TO DO –
Every line below from the one containing "Git 存储库中用特定的版本号标记提交。如果您更改了主版本号、次版本号或补丁版本号，那么您就表明了自上一个 Git" through the one containing "许多产品界面都支持对 Git 标签使用语义版本控制。例如，GitKraken" must be transcribed exactly. Omit all lines outside that stretch.

Entries taken from a collection:

Start of Block

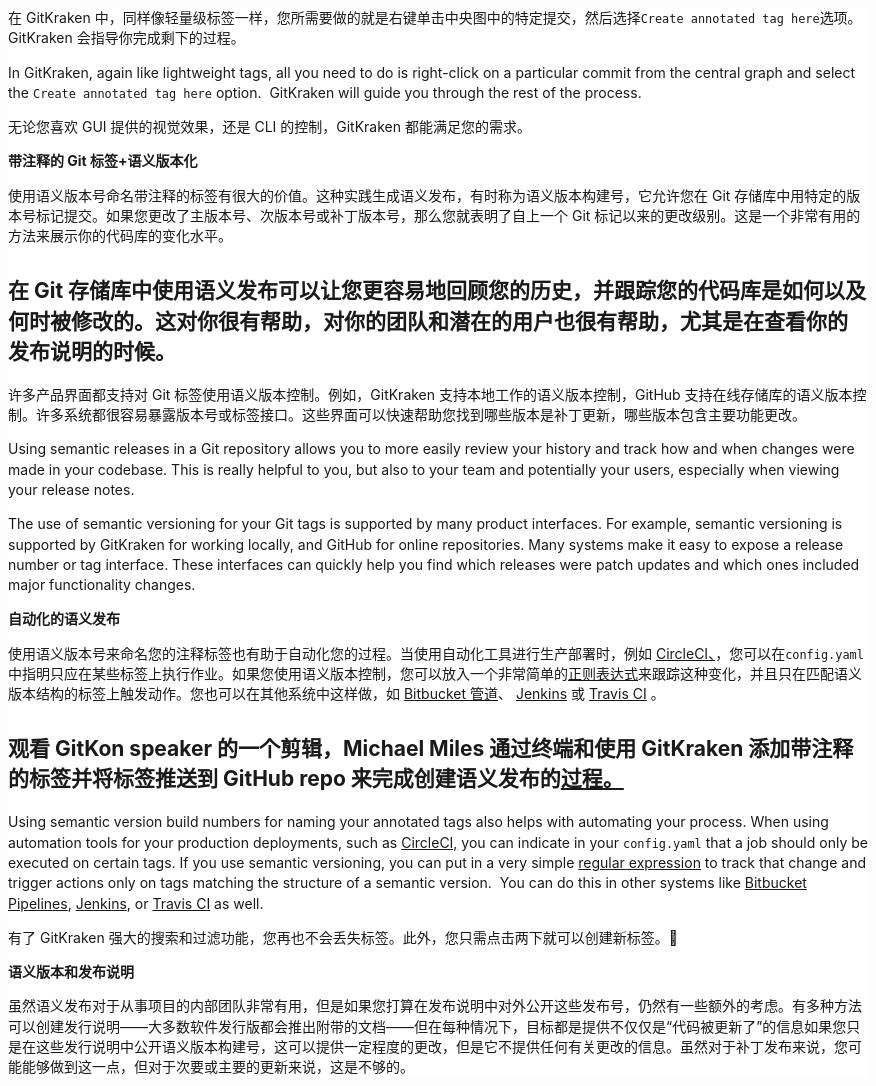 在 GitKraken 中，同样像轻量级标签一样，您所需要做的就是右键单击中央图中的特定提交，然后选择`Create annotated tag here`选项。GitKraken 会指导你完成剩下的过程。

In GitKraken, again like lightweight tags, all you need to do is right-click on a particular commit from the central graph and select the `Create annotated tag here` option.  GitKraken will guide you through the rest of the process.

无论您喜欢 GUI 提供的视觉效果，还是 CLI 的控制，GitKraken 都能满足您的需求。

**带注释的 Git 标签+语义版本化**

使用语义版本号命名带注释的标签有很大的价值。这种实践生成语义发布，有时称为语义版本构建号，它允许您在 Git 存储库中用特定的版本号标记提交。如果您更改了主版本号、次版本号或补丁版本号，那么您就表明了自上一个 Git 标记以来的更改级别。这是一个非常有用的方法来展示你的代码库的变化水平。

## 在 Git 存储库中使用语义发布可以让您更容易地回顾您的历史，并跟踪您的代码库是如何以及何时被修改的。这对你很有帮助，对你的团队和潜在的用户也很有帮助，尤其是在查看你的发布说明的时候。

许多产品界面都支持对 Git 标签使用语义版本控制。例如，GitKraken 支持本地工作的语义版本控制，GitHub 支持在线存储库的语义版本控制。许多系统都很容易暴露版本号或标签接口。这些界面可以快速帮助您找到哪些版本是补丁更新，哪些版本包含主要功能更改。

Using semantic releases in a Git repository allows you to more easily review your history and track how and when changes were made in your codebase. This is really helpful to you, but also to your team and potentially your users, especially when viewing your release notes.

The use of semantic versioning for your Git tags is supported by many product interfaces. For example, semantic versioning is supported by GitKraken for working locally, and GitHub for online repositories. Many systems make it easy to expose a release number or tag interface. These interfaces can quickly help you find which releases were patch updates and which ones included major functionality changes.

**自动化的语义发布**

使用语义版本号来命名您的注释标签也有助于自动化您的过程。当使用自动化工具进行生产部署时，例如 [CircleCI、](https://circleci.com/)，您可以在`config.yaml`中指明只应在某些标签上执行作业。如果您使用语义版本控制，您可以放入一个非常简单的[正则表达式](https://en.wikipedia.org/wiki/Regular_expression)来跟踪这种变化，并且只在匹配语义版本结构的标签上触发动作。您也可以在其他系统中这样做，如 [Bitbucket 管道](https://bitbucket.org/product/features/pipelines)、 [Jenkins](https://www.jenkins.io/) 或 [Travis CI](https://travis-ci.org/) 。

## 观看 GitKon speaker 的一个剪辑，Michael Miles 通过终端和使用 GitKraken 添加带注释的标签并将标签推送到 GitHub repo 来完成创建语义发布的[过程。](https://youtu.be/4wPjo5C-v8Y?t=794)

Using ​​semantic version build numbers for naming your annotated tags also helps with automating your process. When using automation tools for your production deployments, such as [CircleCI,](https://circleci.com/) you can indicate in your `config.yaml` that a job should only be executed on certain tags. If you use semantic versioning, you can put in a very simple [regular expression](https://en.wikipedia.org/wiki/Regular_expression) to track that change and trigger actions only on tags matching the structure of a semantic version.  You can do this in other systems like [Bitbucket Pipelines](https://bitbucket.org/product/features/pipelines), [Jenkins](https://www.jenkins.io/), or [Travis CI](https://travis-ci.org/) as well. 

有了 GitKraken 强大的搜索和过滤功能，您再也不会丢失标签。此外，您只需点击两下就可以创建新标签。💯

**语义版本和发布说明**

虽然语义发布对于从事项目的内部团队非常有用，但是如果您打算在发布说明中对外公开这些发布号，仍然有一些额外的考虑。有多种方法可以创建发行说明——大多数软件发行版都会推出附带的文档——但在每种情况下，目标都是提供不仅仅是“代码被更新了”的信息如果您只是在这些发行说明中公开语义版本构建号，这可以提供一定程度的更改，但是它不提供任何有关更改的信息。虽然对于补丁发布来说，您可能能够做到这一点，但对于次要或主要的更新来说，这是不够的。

End of Block

EXERCISE RESULT –
使用语义版本号命名带注释的标签有很大的价值。这种实践生成语义发布，有时称为语义版本构建号，它允许您在 Git 存储库中用特定的版本号标记提交。如果您更改了主版本号、次版本号或补丁版本号，那么您就表明了自上一个 Git 标记以来的更改级别。这是一个非常有用的方法来展示你的代码库的变化水平。

## 在 Git 存储库中使用语义发布可以让您更容易地回顾您的历史，并跟踪您的代码库是如何以及何时被修改的。这对你很有帮助，对你的团队和潜在的用户也很有帮助，尤其是在查看你的发布说明的时候。

许多产品界面都支持对 Git 标签使用语义版本控制。例如，GitKraken 支持本地工作的语义版本控制，GitHub 支持在线存储库的语义版本控制。许多系统都很容易暴露版本号或标签接口。这些界面可以快速帮助您找到哪些版本是补丁更新，哪些版本包含主要功能更改。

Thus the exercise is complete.